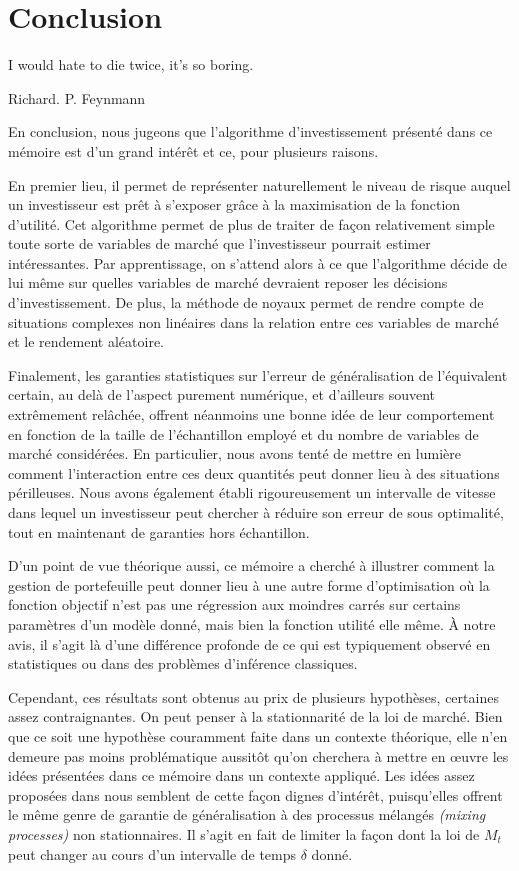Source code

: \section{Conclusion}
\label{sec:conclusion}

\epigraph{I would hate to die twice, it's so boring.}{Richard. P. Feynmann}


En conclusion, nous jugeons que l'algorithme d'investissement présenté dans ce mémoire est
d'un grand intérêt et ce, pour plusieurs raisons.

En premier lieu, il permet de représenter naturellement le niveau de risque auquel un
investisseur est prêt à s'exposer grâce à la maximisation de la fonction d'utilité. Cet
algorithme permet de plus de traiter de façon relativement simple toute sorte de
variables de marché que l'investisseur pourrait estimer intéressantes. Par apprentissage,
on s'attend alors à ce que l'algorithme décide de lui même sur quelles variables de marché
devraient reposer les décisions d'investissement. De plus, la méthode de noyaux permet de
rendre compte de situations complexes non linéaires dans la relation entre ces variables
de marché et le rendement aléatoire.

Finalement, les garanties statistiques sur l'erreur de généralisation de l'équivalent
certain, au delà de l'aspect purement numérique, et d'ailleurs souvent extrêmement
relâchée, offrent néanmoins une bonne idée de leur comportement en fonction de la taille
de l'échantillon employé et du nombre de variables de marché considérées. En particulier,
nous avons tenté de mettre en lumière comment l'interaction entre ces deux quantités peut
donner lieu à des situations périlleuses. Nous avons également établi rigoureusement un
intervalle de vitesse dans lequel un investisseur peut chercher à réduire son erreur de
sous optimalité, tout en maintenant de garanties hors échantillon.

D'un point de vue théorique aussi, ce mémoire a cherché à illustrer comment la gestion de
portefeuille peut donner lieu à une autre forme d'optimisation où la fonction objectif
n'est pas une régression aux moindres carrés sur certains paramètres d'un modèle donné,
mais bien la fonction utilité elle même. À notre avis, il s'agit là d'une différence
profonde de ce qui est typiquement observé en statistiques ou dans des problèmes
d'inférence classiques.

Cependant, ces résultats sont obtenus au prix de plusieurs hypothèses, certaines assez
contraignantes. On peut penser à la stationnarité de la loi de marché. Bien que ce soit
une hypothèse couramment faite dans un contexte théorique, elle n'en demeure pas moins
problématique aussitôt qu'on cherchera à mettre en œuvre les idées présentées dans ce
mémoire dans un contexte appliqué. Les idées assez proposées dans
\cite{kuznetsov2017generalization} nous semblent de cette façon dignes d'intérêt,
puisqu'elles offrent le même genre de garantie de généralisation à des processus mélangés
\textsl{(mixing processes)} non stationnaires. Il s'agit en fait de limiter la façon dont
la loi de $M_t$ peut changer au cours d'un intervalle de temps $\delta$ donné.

==

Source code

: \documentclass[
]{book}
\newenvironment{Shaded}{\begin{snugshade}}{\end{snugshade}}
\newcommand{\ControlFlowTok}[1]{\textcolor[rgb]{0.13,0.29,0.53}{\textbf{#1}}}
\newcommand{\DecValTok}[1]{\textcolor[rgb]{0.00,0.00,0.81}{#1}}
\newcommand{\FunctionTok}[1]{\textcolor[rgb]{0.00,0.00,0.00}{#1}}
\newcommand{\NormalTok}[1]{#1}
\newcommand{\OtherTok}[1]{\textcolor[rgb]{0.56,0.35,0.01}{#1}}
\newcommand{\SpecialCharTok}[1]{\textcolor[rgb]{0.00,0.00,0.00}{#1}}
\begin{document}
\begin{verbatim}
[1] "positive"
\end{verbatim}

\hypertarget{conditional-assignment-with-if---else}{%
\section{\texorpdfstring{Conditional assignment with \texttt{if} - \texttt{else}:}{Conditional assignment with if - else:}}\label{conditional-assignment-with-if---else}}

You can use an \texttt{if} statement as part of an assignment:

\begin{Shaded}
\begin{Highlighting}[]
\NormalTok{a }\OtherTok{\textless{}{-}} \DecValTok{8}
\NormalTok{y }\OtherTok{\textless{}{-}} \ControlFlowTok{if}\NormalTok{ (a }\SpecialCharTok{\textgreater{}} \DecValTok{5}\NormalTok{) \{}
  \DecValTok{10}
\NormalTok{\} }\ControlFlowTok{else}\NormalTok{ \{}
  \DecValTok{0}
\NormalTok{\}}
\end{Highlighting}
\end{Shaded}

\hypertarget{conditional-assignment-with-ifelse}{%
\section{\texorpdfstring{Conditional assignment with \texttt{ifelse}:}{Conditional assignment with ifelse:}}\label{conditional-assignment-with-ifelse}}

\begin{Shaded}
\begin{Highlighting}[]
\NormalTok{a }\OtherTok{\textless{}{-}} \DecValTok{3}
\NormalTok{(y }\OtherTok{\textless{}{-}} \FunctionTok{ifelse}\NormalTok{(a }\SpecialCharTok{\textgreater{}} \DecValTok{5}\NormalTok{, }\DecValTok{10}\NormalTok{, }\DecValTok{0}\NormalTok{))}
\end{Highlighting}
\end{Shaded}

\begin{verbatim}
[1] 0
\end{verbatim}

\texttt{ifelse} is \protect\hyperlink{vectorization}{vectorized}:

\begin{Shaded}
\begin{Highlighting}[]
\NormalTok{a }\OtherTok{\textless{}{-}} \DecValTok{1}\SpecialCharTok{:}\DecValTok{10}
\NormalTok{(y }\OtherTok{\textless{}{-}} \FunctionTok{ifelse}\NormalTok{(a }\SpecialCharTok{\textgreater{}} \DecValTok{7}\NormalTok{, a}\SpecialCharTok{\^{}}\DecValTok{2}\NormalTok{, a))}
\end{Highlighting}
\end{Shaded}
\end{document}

_EXERCISE BRIEF_:
Among the entries above, the lines between the ones containing "d'un grand intérêt" and "de l'échantillon employé", inclusive, are to be transcribed exactly. No other line is to be given.

_REPLY_:
d'un grand intérêt et ce, pour plusieurs raisons.

En premier lieu, il permet de représenter naturellement le niveau de risque auquel un
investisseur est prêt à s'exposer grâce à la maximisation de la fonction d'utilité. Cet
algorithme permet de plus de traiter de façon relativement simple toute sorte de
variables de marché que l'investisseur pourrait estimer intéressantes. Par apprentissage,
on s'attend alors à ce que l'algorithme décide de lui même sur quelles variables de marché
devraient reposer les décisions d'investissement. De plus, la méthode de noyaux permet de
rendre compte de situations complexes non linéaires dans la relation entre ces variables
de marché et le rendement aléatoire.

Finalement, les garanties statistiques sur l'erreur de généralisation de l'équivalent
certain, au delà de l'aspect purement numérique, et d'ailleurs souvent extrêmement
relâchée, offrent néanmoins une bonne idée de leur comportement en fonction de la taille
de l'échantillon employé et du nombre de variables de marché considérées. En particulier,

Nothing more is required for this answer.